Hollywood’s latest attempt to lecture America tanked at the box office over the weekend, with Supergirl opening to roughly $38 million domestically against a reported production budget in the neighborhood of $170 million — a disastrous start for what was supposed to be a marquee DC release. The Numbers’ early tallies make it clear this was not a slow burn; the film’s worldwide haul sits far short of what the studio needed to even sniff profitability.

Long before the credits rolled, the film’s star, Milly Alcock, had already made headlines by warning that “simply existing as a woman in that space is something that people comment on,” comments that played straight into a narrative of victimhood and preemptive grievance. That kind of messaging from a title actor isn’t neutral — it signals Hollywood’s preference for cultural calls-to-arms over inviting a broad paying audience to enjoy a movie.

Critics, meanwhile, praised parts of the performance while savaging the movie’s tonal and visual choices; reviews called the film uneven and emotionally colorless, even as they conceded Alcock’s on-screen work had merit. Mixed-to-negative early reviews, combined with lukewarm audience responses, made it hard for word-of-mouth to save opening weekend numbers.

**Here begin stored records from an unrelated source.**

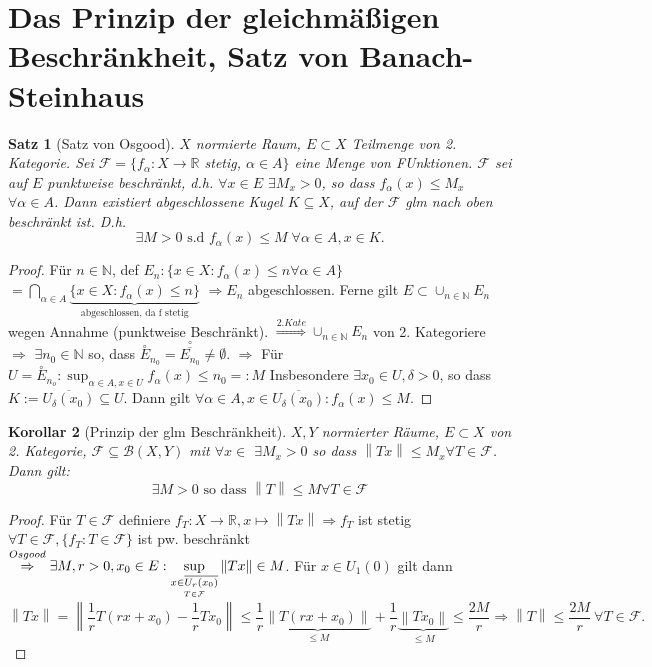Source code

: \documentclass[ngerman]{report}
\theoremstyle{plain}%
\newtheorem{thm}{Satz}[chapter]
\newtheorem{cor}[thm]{Korollar}
\theoremstyle{definition}%
\theoremstyle{myStyle}
\newcommand{\R}{\mathbb{R}}
\newcommand{\N}{\mathbb{N}}
\newcommand{\BS}[1][X,Y]{\mathcal{B}(#1)} %
\newcommand{\norm}[1]{\left \|#1\right\| }
\newcommand{\df}[1][]{%
	\overset{#1}{\Rightarrow}
}
\newcommand{\disp}{\displaystyle}
\newcommand{\inner}[1]{\overset{\circ}{#1}}
\begin{document}
	\section{Das Prinzip der gleichmäßigen Beschränkheit, Satz von Banach-Steinhaus}
\newcommand{\F}{\mathcal{F}}

	\begin{thm}[Satz von Osgood]
		$X$ normierte Raum, $E \subset X$ Teilmenge von 2. Kategorie.	Sei $\mathcal{F} = \{f_\alpha: X\to \R$ stetig, $\alpha \in A\}$ eine Menge von FUnktionen. $\F$ sei auf $E$ punktweise beschränkt, d.h. $\forall x\in E$ $\exists M_x > 0$, so dass $f_\alpha (x) \leq M_x$ $\forall \alpha \in A$. Dann existiert abgeschlossene Kugel $K\subseteq X$, auf der $\F$ glm nach oben beschränkt ist. D.h.
		$$\exists M > 0 \text{ s.d } f_\alpha (x) \leq M \; \forall \alpha \in A, x\in K.$$
	\end{thm}
	
	\begin{proof}
		Für $n\in \N$, def $E_n : \{x\in X: f_\alpha(x) \leq n \forall \alpha \in A\}$
		$= \bigcap_{\alpha\in A} \underbrace{\{ x\in X: f_\alpha (x) \leq n\}}_{\text{abgeschlossen, da f stetig}}$
		$\df E_n$ abgeschlossen. Ferne gilt $E\subset \cup_{n\in\N} E_n$ wegen Annahme (punktweise Beschränkt). $\df[2. Kate] \cup_{n\in\N} E_n$ von 2. Kategoriere 
		$\df$ $\exists n_0 \in \N$ so, dass $\inner{E}_{n_0} = \inner{\overline{E_{n_0}}} \neq \emptyset.$
		$\df$ Für $U = \inner{E}_{n_o} :\sup_{\alpha \in A, x \in U} f_\alpha (x) \leq n_0 =: M$
		Insbesondere $\exists x_0 \in U, \delta > 0$, so dass $K:= \overline{U_\delta(x_0)} \subseteq U$. Dann gilt $\forall \alpha \in A, x\in \overline{U_\delta(x_0)}: f_\alpha (x) \leq M.$
	\end{proof}

	\begin{cor}[Prinzip der glm Beschränkheit]
		$X,Y$ normierter Räume, $E\subset X$ von 2. Kategorie, 
			$\F \subseteq \BS$ mit $\forall x \in $ $\exists M_x > 0$ so dass $\norm{Tx} \leq M_x \forall T \in \F$.
			Dann gilt: $$\exists M > 0 \text{ so dass } \norm{T} \leq M \forall T \in \F$$
	\end{cor}

	\begin{proof}
		Für $T \in \F$ definiere $f_T: X \to \R, x \mapsto \norm{Tx} \df f_T$ ist stetig $\forall T \in \F, \{f_T: T \in \F\}$ ist pw. beschränkt $\overset{Osgood}{\df} \exists M,r >0, x_0 \in E: \disp \sup_{\underset{T \in \F}{x \in \overline{U_r(x_0)}}} \norm{Tx} \in M$. Für $x \in U_1(0)$ gilt dann
		$$\norm{Tx}=\norm{\frac{1}{r}T(rx+x_0)-\frac{1}{r}Tx_0} \leq \frac{1}{r} \underbrace{\norm{T(rx+x_0)}}_{\leq M} + \frac{1}{r} \underbrace{\norm{Tx_0}}_{\leq M} \leq \frac{2M}{r} \df \norm{T} \leq \frac{2M}{r} ~\forall T \in \F.$$
	\end{proof}
\end{document}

Even DC Studios leadership couldn’t bury the facts in PR spin: co-chair Peter Safran acknowledged the release “didn’t meet our box office expectations,” framing the flop as an inconvenient data point in a longer plan rather than a sign Hollywood should stop alienating ordinary Americans. That kind of corporate damage control won’t pay the bills or convince families to spend their entertainment dollars next month.

This outcome is not an accident. For years executives and talent have mistaken moralizing speeches and identity-branding for storytelling, and the result is an industry that scolds its customers while expecting their cash. When studios prioritize ideological theater and insider virtue signals over clear characters, satisfying plots, and honest fun, they shouldn’t be shocked when working-class audiences vote with their wallets.

The lesson here for Hollywood is blunt and obvious: stop treating moviegoers like subjects to be lectured and start treating them like customers to be earned. If studios want big summer returns they should make films that entertain and respect the people who pay for tickets — not sermonize them from a red carpet.

America still wants great, entertaining stories, not preachy manifestos in expensive suits. If the DC brand hopes to fly again, it will need leaders who put craft and crowd-pleasing storytelling ahead of woke press cycles, or risk handing more of the culture back to creators who actually understand the tastes of everyday Americans.